11. Some unresolved issues. The report leaves a number of issues unaddressed, including:
- What are the surveillance implications for other rights? OHCHR explicitly notes, briefly, that surveillance may implicate others rights (e.g. the right to life, to freedom of opinion, of peaceful assembly) (¶14). As an example, the report offers: “Other rights, such as the right to health, may also be affected by digital surveillance practices, for example where an individual refrains from seeking or communicating sensitive health-related information for fear that his or her anonymity may be compromised.” However, the section is under-developed (as the report itself notes), and given the many impacts that surveillance can have on rights other than privacy, it would be worthwhile for future OHCHR reports to explain in greater detail the relevant law and state responsibilities.
- Can a state receive surveillance data obtained unlawfully? OHCHR states that a state has the responsibility to ensure other states or entities are not violating the privacy rights of people in its jurisdiction. What the report does not spell out, however, is whether states must put in place safeguards to ensure that they do not receive from another state or entity personal data that was gathered outside the bounds of international human rights law. Given the amount of inter-state intelligence sharing taking place, this is an important issue.

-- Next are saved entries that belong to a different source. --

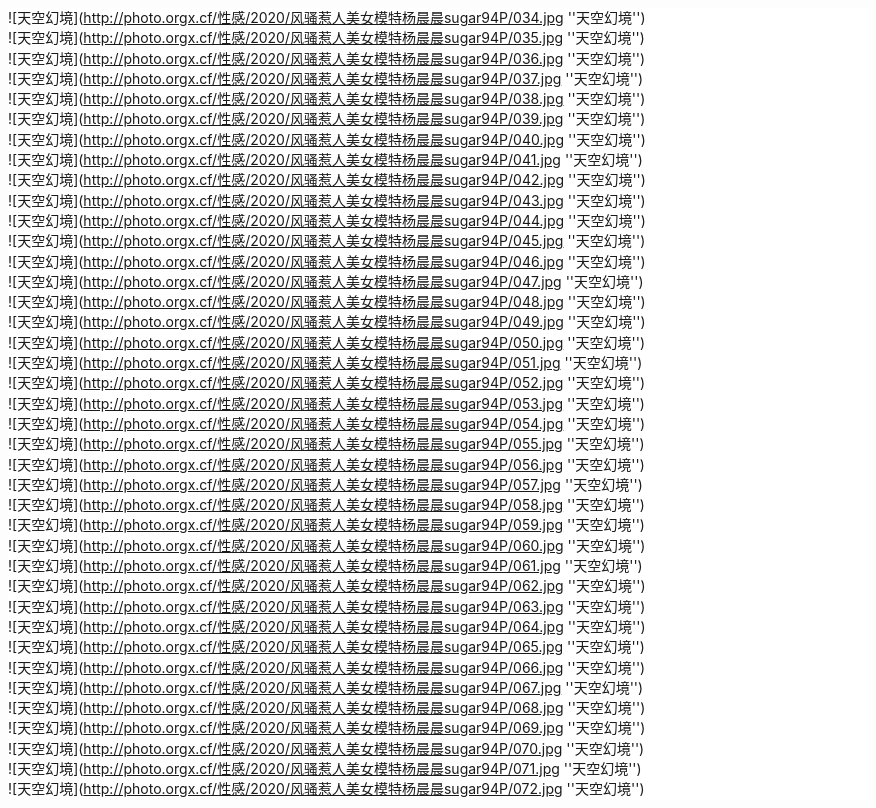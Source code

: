 ![天空幻境](http://photo.orgx.cf/性感/2020/风骚惹人美女模特杨晨晨sugar94P/034.jpg ''天空幻境'') <br>
![天空幻境](http://photo.orgx.cf/性感/2020/风骚惹人美女模特杨晨晨sugar94P/035.jpg ''天空幻境'') <br>
![天空幻境](http://photo.orgx.cf/性感/2020/风骚惹人美女模特杨晨晨sugar94P/036.jpg ''天空幻境'') <br>
![天空幻境](http://photo.orgx.cf/性感/2020/风骚惹人美女模特杨晨晨sugar94P/037.jpg ''天空幻境'') <br>
![天空幻境](http://photo.orgx.cf/性感/2020/风骚惹人美女模特杨晨晨sugar94P/038.jpg ''天空幻境'') <br>
![天空幻境](http://photo.orgx.cf/性感/2020/风骚惹人美女模特杨晨晨sugar94P/039.jpg ''天空幻境'') <br>
![天空幻境](http://photo.orgx.cf/性感/2020/风骚惹人美女模特杨晨晨sugar94P/040.jpg ''天空幻境'') <br>
![天空幻境](http://photo.orgx.cf/性感/2020/风骚惹人美女模特杨晨晨sugar94P/041.jpg ''天空幻境'') <br>
![天空幻境](http://photo.orgx.cf/性感/2020/风骚惹人美女模特杨晨晨sugar94P/042.jpg ''天空幻境'') <br>
![天空幻境](http://photo.orgx.cf/性感/2020/风骚惹人美女模特杨晨晨sugar94P/043.jpg ''天空幻境'') <br>
![天空幻境](http://photo.orgx.cf/性感/2020/风骚惹人美女模特杨晨晨sugar94P/044.jpg ''天空幻境'') <br>
![天空幻境](http://photo.orgx.cf/性感/2020/风骚惹人美女模特杨晨晨sugar94P/045.jpg ''天空幻境'') <br>
![天空幻境](http://photo.orgx.cf/性感/2020/风骚惹人美女模特杨晨晨sugar94P/046.jpg ''天空幻境'') <br>
![天空幻境](http://photo.orgx.cf/性感/2020/风骚惹人美女模特杨晨晨sugar94P/047.jpg ''天空幻境'') <br>
![天空幻境](http://photo.orgx.cf/性感/2020/风骚惹人美女模特杨晨晨sugar94P/048.jpg ''天空幻境'') <br>
![天空幻境](http://photo.orgx.cf/性感/2020/风骚惹人美女模特杨晨晨sugar94P/049.jpg ''天空幻境'') <br>
![天空幻境](http://photo.orgx.cf/性感/2020/风骚惹人美女模特杨晨晨sugar94P/050.jpg ''天空幻境'') <br>
![天空幻境](http://photo.orgx.cf/性感/2020/风骚惹人美女模特杨晨晨sugar94P/051.jpg ''天空幻境'') <br>
![天空幻境](http://photo.orgx.cf/性感/2020/风骚惹人美女模特杨晨晨sugar94P/052.jpg ''天空幻境'') <br>
![天空幻境](http://photo.orgx.cf/性感/2020/风骚惹人美女模特杨晨晨sugar94P/053.jpg ''天空幻境'') <br>
![天空幻境](http://photo.orgx.cf/性感/2020/风骚惹人美女模特杨晨晨sugar94P/054.jpg ''天空幻境'') <br>
![天空幻境](http://photo.orgx.cf/性感/2020/风骚惹人美女模特杨晨晨sugar94P/055.jpg ''天空幻境'') <br>
![天空幻境](http://photo.orgx.cf/性感/2020/风骚惹人美女模特杨晨晨sugar94P/056.jpg ''天空幻境'') <br>
![天空幻境](http://photo.orgx.cf/性感/2020/风骚惹人美女模特杨晨晨sugar94P/057.jpg ''天空幻境'') <br>
![天空幻境](http://photo.orgx.cf/性感/2020/风骚惹人美女模特杨晨晨sugar94P/058.jpg ''天空幻境'') <br>
![天空幻境](http://photo.orgx.cf/性感/2020/风骚惹人美女模特杨晨晨sugar94P/059.jpg ''天空幻境'') <br>
![天空幻境](http://photo.orgx.cf/性感/2020/风骚惹人美女模特杨晨晨sugar94P/060.jpg ''天空幻境'') <br>
![天空幻境](http://photo.orgx.cf/性感/2020/风骚惹人美女模特杨晨晨sugar94P/061.jpg ''天空幻境'') <br>
![天空幻境](http://photo.orgx.cf/性感/2020/风骚惹人美女模特杨晨晨sugar94P/062.jpg ''天空幻境'') <br>
![天空幻境](http://photo.orgx.cf/性感/2020/风骚惹人美女模特杨晨晨sugar94P/063.jpg ''天空幻境'') <br>
![天空幻境](http://photo.orgx.cf/性感/2020/风骚惹人美女模特杨晨晨sugar94P/064.jpg ''天空幻境'') <br>
![天空幻境](http://photo.orgx.cf/性感/2020/风骚惹人美女模特杨晨晨sugar94P/065.jpg ''天空幻境'') <br>
![天空幻境](http://photo.orgx.cf/性感/2020/风骚惹人美女模特杨晨晨sugar94P/066.jpg ''天空幻境'') <br>
![天空幻境](http://photo.orgx.cf/性感/2020/风骚惹人美女模特杨晨晨sugar94P/067.jpg ''天空幻境'') <br>
![天空幻境](http://photo.orgx.cf/性感/2020/风骚惹人美女模特杨晨晨sugar94P/068.jpg ''天空幻境'') <br>
![天空幻境](http://photo.orgx.cf/性感/2020/风骚惹人美女模特杨晨晨sugar94P/069.jpg ''天空幻境'') <br>
![天空幻境](http://photo.orgx.cf/性感/2020/风骚惹人美女模特杨晨晨sugar94P/070.jpg ''天空幻境'') <br>
![天空幻境](http://photo.orgx.cf/性感/2020/风骚惹人美女模特杨晨晨sugar94P/071.jpg ''天空幻境'') <br>
![天空幻境](http://photo.orgx.cf/性感/2020/风骚惹人美女模特杨晨晨sugar94P/072.jpg ''天空幻境'') <br>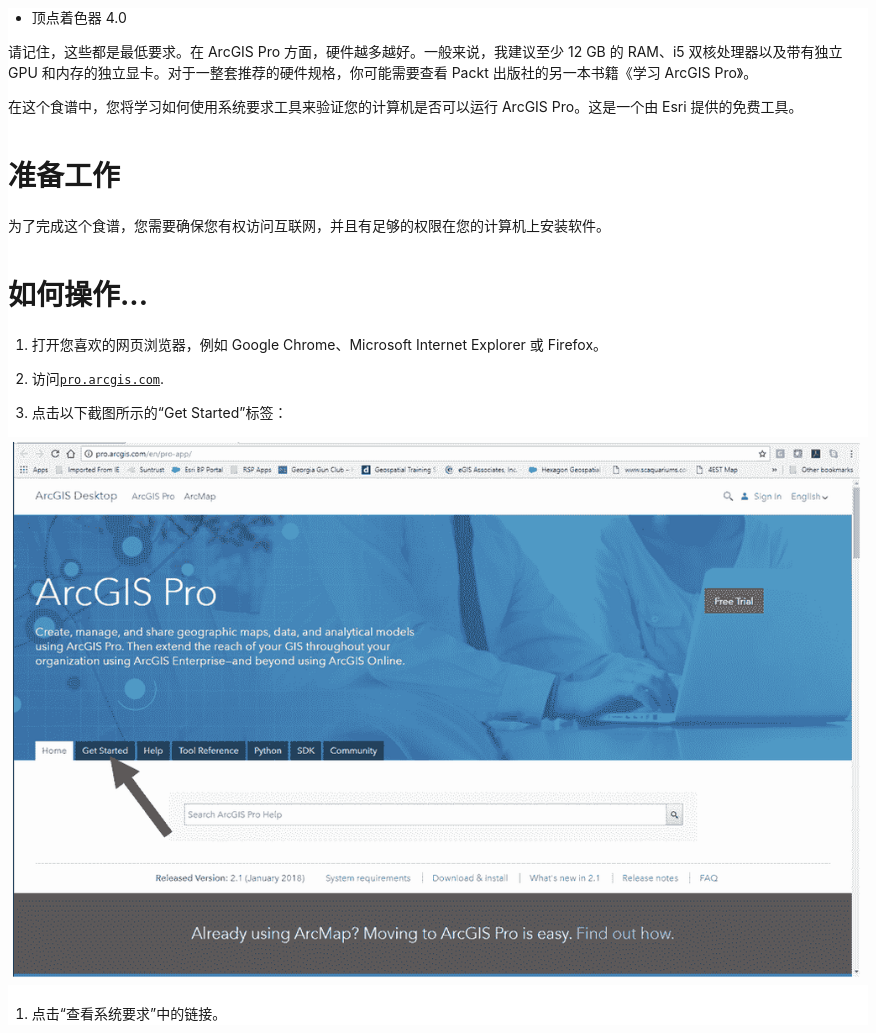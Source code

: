 +   顶点着色器 4.0

请记住，这些都是最低要求。在 ArcGIS Pro 方面，硬件越多越好。一般来说，我建议至少 12 GB 的 RAM、i5 双核处理器以及带有独立 GPU 和内存的独立显卡。对于一整套推荐的硬件规格，你可能需要查看 Packt 出版社的另一本书籍《学习 ArcGIS Pro》。

在这个食谱中，您将学习如何使用系统要求工具来验证您的计算机是否可以运行 ArcGIS Pro。这是一个由 Esri 提供的免费工具。

# 准备工作

为了完成这个食谱，您需要确保您有权访问互联网，并且有足够的权限在您的计算机上安装软件。

# 如何操作...

1.  打开您喜欢的网页浏览器，例如 Google Chrome、Microsoft Internet Explorer 或 Firefox。

1.  访问[`pro.arcgis.com`](http://pro.arcgis.com).

1.  点击以下截图所示的“Get Started”标签：

![图片](img/a1206f6a-9ce3-45ca-859e-f27e1429a10e.png)

1.  点击“查看系统要求”中的链接。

- Is privacy a customary international law right? OHCHR does not explicitly state whether the right to privacy is recognized under customary international law (i.e., binding on a state regardless of its ratification of the International Covenant on Civil and Political Rights). The report might be read as coming close, in noting that privacy is protected under various international and regional treaties, and in national-level laws, and in concluding that “there is universal recognition” of its “fundamental importance.” (¶13). However, the report does not address the question of contrary state practice.
- How does surveillance chill rights? The OHCHR report references the chilling impact of surveillance. In addition, it notes (¶1) that new communication technologies may promote rights directly, as well as facilitate the work of human rights defenders to document and improve respect for rights. Particularly since the Snowden leaks, many human rights advocates have discussed and noted the chilling impacts of surveillance on their work, but these impacts of surveillance are largely anecdotal. Valuable future OHCHR work could more systematically study the chilling impacts of state surveillance.
- How do privacy rights operate during armed conflict? The report does not address privacy rights specifically in the context of armed conflict. Given that at least some electronic surveillance operations are occurring in the context of armed conflicts (e.g., in Afghanistan) and in the context of what some states claim are armed conflicts (e.g. the U.S.’ controversially claimed transnational armed conflict with al Qaeda), this is a notable gap.